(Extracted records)
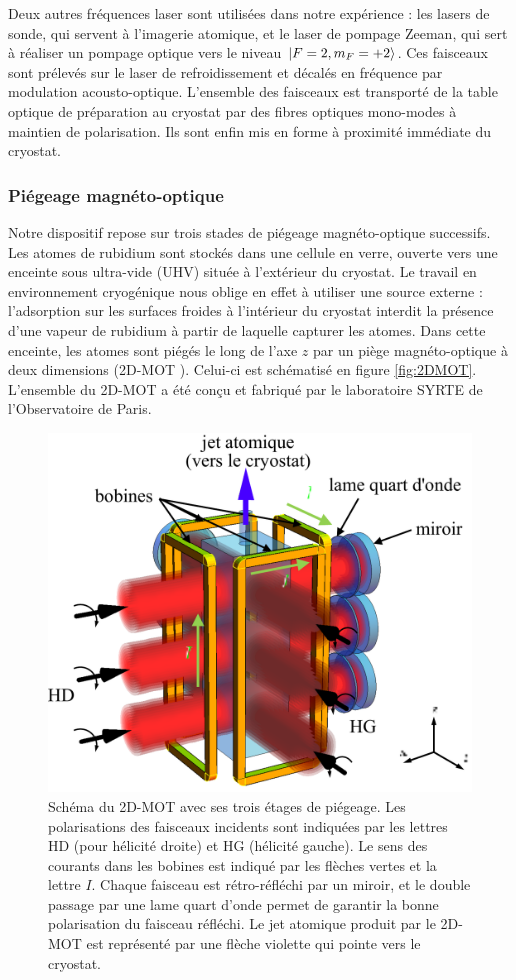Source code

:Deux autres fréquences laser sont utilisées dans notre expérience : les lasers de sonde, qui servent à l'imagerie atomique, et le laser de pompage Zeeman, qui sert à réaliser un pompage optique vers le niveau $\ket{F=2,m_F=+2}$.
Ces faisceaux sont prélevés sur le laser de refroidissement et décalés en fréquence par modulation acousto-optique.
L'ensemble des faisceaux est transporté de la table optique de préparation au cryostat par des fibres optiques mono-modes à maintien de polarisation.
Ils sont enfin mis en forme à proximité immédiate du cryostat. 


\subsubsection*{Piégeage magnéto-optique}
\noindent	Notre dispositif repose sur trois stades de piégeage magnéto-optique successifs.
Les atomes de rubidium sont stockés dans une cellule en verre, ouverte vers une enceinte sous ultra-vide (UHV) située à l'extérieur du cryostat.
Le travail en environnement cryogénique nous oblige en effet à utiliser une source externe : l'adsorption sur les surfaces froides à l'intérieur du cryostat interdit la présence d'une vapeur de rubidium à partir de laquelle capturer les atomes.
Dans cette enceinte, les atomes sont piégés le long de l'axe $z$ par un piège magnéto-optique à deux dimensions (\og 2D-MOT \fg{}).
Celui-ci est schématisé en figure \eqref{fig:2DMOT}.
L'ensemble du 2D-MOT a été conçu et fabriqué par le laboratoire SYRTE de l'Observatoire de Paris.
%	
\begin{figure}[h]
\centering
\includegraphics[width=0.6\linewidth]{figures/setup/coldatoms/2DMOT_2}
\caption[Schéma du 2D-MOT]{Schéma du 2D-MOT avec ses trois étages de piégeage.
Les polarisations des faisceaux incidents sont indiquées par les lettres HD (pour hélicité droite) et HG (hélicité gauche).%
Le sens des courants dans les bobines est indiqué par les flèches vertes et la lettre $I$.
Chaque faisceau est rétro-réfléchi par un miroir, et le double passage par une lame quart d'onde permet de garantir la bonne polarisation du faisceau réfléchi.
Le jet atomique produit par le 2D-MOT est représenté par une flèche violette qui pointe vers le cryostat.
}
\label{fig:2DMOT}
\end{figure}
%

• [REQUIRED WORK]
Copy out, from the records above, every line that holds the string "atomique".

• [ANSWER SPACE]
:Deux autres fréquences laser sont utilisées dans notre expérience : les lasers de sonde, qui servent à l'imagerie atomique, et le laser de pompage Zeeman, qui sert à réaliser un pompage optique vers le niveau $\ket{F=2,m_F=+2}$.
Le jet atomique produit par le 2D-MOT est représenté par une flèche violette qui pointe vers le cryostat.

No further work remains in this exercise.